As with pollution, so with the other public services of the state. There is a not a one of them, not one, that has not in the past been the province of the community or some agency within the community (family, church, guild) and that has been taken on the state only because it first destroyed that province. There is not a one of them that could not be re-absorbed by a community in control of its own destiny and able to see what its natural humanitarian obligations, its humanitarian opportunities, would be. Invariably hen the state has taken over the job of supplying blood for hospitals, there is a shortage, even when it offers money; the United States now gets much of its blood from overseas. Invariably when a community is asked to do it voluntarily, and when the community perceives that the blood is to be used for its own needs, there is a surplus.
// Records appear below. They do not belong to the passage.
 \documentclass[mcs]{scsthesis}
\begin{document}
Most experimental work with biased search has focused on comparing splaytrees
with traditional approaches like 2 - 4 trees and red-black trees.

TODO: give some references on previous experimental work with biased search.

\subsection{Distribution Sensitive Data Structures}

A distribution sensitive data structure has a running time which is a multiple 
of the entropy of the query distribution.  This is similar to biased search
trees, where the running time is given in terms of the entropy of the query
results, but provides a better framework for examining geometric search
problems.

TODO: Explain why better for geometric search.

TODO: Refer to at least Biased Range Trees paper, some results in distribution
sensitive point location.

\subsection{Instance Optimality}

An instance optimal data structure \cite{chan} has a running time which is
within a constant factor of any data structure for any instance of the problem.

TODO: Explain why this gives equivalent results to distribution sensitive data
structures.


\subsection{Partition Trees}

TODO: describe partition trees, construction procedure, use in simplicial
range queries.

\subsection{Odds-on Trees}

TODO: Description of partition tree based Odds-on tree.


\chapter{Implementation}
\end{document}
This is not magic altruism, the by-product of utopia; this is perceived self-interest, community-interest, made possible (capable of being perceived by the individual) only at the human scale.
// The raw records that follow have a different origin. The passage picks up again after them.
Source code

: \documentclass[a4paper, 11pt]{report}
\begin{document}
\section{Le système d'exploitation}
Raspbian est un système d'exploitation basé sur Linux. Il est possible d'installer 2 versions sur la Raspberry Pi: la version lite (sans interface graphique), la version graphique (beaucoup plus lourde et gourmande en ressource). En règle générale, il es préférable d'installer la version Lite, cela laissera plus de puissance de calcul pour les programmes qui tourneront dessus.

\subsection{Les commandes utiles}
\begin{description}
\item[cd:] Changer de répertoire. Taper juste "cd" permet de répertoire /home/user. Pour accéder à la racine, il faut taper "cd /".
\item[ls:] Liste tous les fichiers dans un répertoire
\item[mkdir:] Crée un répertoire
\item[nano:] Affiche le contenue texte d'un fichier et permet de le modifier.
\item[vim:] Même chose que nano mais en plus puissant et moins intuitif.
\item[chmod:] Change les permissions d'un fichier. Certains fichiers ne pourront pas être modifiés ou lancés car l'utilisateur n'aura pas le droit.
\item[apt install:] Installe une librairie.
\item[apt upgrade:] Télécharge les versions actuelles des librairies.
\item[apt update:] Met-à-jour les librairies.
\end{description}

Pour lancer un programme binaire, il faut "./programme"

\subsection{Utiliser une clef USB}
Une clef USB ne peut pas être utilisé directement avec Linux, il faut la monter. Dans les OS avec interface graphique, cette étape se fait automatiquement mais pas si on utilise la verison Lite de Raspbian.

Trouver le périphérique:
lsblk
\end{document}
Indeed there is not one public service, not one, that could not be better supplied at the local level, where the problem is understood best and quickest, the solutions are most accessible, the refinements and adjustments are easiest to make, the monitoring is most convenient. If it be said that there is not sufficient expertise in a small community to tackle some of the complicated problems that come along, the answer is surely not a standing pool of federal talent but an appeal throughout neighboring communities and regions for a person or group who can come in to do the job. (This is in fact what the federal government itself most often does today, hence the great reliance on contract firms and $650-a-day consultants.) If it be said that some problems are too big for a small community to hand along (an epidemic, a forest fire, or some widespread disaster), the anser is clearly not the intervention of some outside force but the ready cooperation of the communities and regions involved, whose own self-interest, even survival, is after all at stake. And if it be said that there is not enough money in a small community to handle such problems — well, where do you suppose the government got its money in the first place, and how much more might there be in local pockets if $500 billion of it weren’t spent by Washington, $200 billion by state capitals, every year?

I cannot imagine a world without problems and crises, without social and economic dislocations demanding some public response. I see no difficulty, however, in imagining a world where those are responded to at the immediate human level by those who perceive the immediate human effects and control their own immediate human destinies.